Saved entries
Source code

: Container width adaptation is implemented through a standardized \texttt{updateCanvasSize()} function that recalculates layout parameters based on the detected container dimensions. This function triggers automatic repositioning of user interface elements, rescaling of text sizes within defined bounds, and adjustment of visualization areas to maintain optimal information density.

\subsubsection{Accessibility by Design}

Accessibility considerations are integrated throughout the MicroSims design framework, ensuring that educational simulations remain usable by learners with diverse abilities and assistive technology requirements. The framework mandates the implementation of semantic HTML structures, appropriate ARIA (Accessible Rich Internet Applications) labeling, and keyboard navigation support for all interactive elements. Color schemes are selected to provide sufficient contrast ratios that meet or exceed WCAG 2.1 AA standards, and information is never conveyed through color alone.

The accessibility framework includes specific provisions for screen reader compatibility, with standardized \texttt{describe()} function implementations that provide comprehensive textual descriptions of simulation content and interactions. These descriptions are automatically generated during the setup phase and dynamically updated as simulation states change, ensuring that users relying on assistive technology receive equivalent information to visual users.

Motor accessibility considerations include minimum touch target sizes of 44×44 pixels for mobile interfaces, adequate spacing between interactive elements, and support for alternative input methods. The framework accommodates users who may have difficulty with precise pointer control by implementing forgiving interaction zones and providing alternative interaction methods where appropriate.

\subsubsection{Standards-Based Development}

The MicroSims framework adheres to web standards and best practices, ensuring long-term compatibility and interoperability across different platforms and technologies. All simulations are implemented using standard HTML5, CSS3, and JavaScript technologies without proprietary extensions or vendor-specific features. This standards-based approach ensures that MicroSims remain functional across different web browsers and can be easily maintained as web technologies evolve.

_What is expected_.
Where a line above includes "This", copy that line.

_Completed exercise_.
: Container width adaptation is implemented through a standardized \texttt{updateCanvasSize()} function that recalculates layout parameters based on the detected container dimensions. This function triggers automatic repositioning of user interface elements, rescaling of text sizes within defined bounds, and adjustment of visualization areas to maintain optimal information density.
The MicroSims framework adheres to web standards and best practices, ensuring long-term compatibility and interoperability across different platforms and technologies. All simulations are implemented using standard HTML5, CSS3, and JavaScript technologies without proprietary extensions or vendor-specific features. This standards-based approach ensures that MicroSims remain functional across different web browsers and can be easily maintained as web technologies evolve.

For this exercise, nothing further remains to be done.